The display is called “Hope Blooms Bright,” and that’s exactly what I hope our community will feel when they see it.  People have been stopping by all week to talk about the colorful flowers.  Our home is on the official Petal Porch Parade map, joining other cherry blossom enthusiasts in the region.  

It has not been the easiest year but despite it all, spring comes again and the blossoms bloom.  Traditions may look different, but hope continues if we get creative. 

Sunday, December 27, 2020

2020 Christmas Letter

 

Hello Friends and Family,

I send you warm holiday greetings and a hug from afar.  Well, 2020 is coming to a close.  We’ve faced hard things and learned to seek out hope in the darkest of times. 

This was the year of staying home, all the cancelled plans and social distancing.  It led us to appreciating the little things like a trip to the library for new books or picking up popcorn for movie night.  We became masters of wearing masks and washing our hands, even little Austin. 

The highlights of our year have been family bike rides, tent camping in the backyard and hanging out with the families in our bubble.  We planted flowers, decorated for all the holidays and tried to stay sane.  It has not been the year we expected but we made it through.  I was more grateful for our home and tree filled yard than ever before.  We have worked hard these past six years to make it a comfortable space and it has been a refuge.  Heber and I celebrated our 15th anniversary.    

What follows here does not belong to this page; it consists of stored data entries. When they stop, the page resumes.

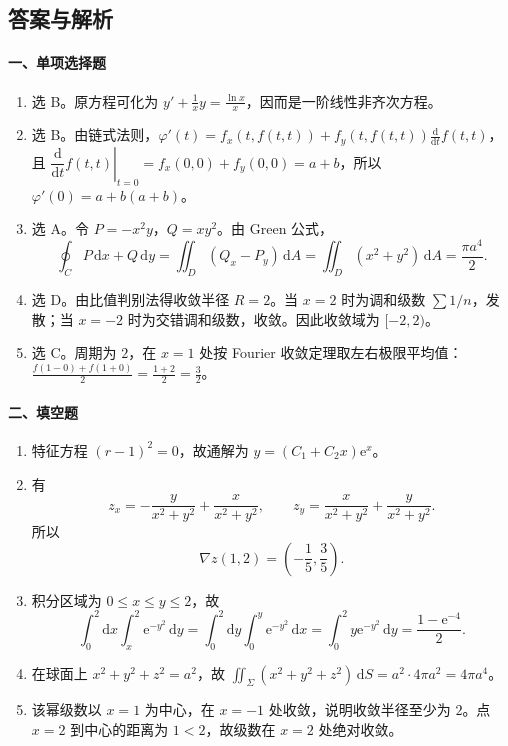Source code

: \subsection{答案与解析}
\paragraph*{一、单项选择题}
\begin{enumerate}
  \item 选 B。原方程可化为 \(\displaystyle y'+\frac1x y=\frac{\ln x}{x}\)，因而是一阶线性非齐次方程。

  \item 选 B。由链式法则，\(\displaystyle \varphi'(t)=f_x(t,f(t,t))+f_y(t,f(t,t))\frac{\mathrm{d}}{\mathrm{d}t}f(t,t)\)，且 \(\left.\dfrac{\mathrm{d}}{\mathrm{d}t}f(t,t)\right|_{t=0}=f_x(0,0)+f_y(0,0)=a+b\)，所以
  \(\varphi'(0)=a+b(a+b)\)。

  \item 选 A。令 \(P=-x^2y\)，\(Q=xy^2\)。由 Green 公式，
  \[
    \oint_C P\,\mathrm{d}x+Q\,\mathrm{d}y
    =\iint_D(Q_x-P_y)\,\mathrm{d}A
    =\iint_D(x^2+y^2)\,\mathrm{d}A
    =\frac{\pi a^4}{2}.
  \]

  \item 选 D。由比值判别法得收敛半径 \(R=2\)。当 \(x=2\) 时为调和级数 \(\sum 1/n\)，发散；当 \(x=-2\) 时为交错调和级数，收敛。因此收敛域为 \([-2,2)\)。

  \item 选 C。周期为 \(2\)，在 \(x=1\) 处按 Fourier 收敛定理取左右极限平均值：\(\displaystyle \frac{f(1-0)+f(1+0)}2=\frac{1+2}{2}=\frac32\)。
\end{enumerate}

\paragraph*{二、填空题}
\begin{enumerate}
  \item 特征方程 \((r-1)^2=0\)，故通解为 \(\displaystyle y=(C_1+C_2x)\mathrm{e}^x\)。

  \item 有
  \[
    z_x=-\frac{y}{x^2+y^2}+\frac{x}{x^2+y^2},\qquad
    z_y=\frac{x}{x^2+y^2}+\frac{y}{x^2+y^2}.
  \]
  所以
  \[
    \nabla z(1,2)=\left(-\frac15,\frac35\right).
  \]

  \item 积分区域为 \(0\le x\le y\le 2\)，故
  \[
    \int_0^2\mathrm{d}x\int_x^2 \mathrm{e}^{-y^2}\,\mathrm{d}y
    =\int_0^2\mathrm{d}y\int_0^y \mathrm{e}^{-y^2}\,\mathrm{d}x
    =\int_0^2y\mathrm{e}^{-y^2}\,\mathrm{d}y
    =\frac{1-\mathrm{e}^{-4}}2.
  \]

  \item 在球面上 \(x^2+y^2+z^2=a^2\)，故 \(\displaystyle \iint_\Sigma (x^2+y^2+z^2)\,\mathrm{d}S=a^2\cdot 4\pi a^2=4\pi a^4\)。

  \item 该幂级数以 \(x=1\) 为中心，在 \(x=-1\) 处收敛，说明收敛半径至少为 \(2\)。点 \(x=2\) 到中心的距离为 \(1<2\)，故级数在 \(x=2\) 处绝对收敛。
\end{enumerate}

Gentri became a virtual learning supporter.  Really, what else did I have time for? I did my best to make our home a safe and comfortable place.  I cooked the meals, put together the crafts and tried to keep everyone entertained.  I got contacts for the first time so I didn’t have to have foggy glasses.  In July, I taught two online marketing webinars.  My glass jewelry Etsy shop, GentriCreates, had its best year yet.  Working on the torch helped me to manage all the hard things.

Heber continues to work for a small engineering startup.  He got a fancy letter from the Navy allowing him to go to work every day throughout the pandemic.  He volunteered as a poll worker to give himself something to look forward to for the election.  He fixed all sorts of things on the house and created a “Pringles tree” to make sure we would survive in the wild.  On the weekends, he plays Minecraft with the kids and has taken up playing Dungeons and Dragons with his friends.  I got him a special dragon t-shirt to wear. 

Leo turned 9 in November.  He is a self motivated third grader who has managed his own virtual learning.  He reads too much and likes to play the piano.  He received a Gravitrax set for his birthday and has built the coolest marble mazes.  He continued to participate in Cub Scouts and learned how to carve using a pocket knife. 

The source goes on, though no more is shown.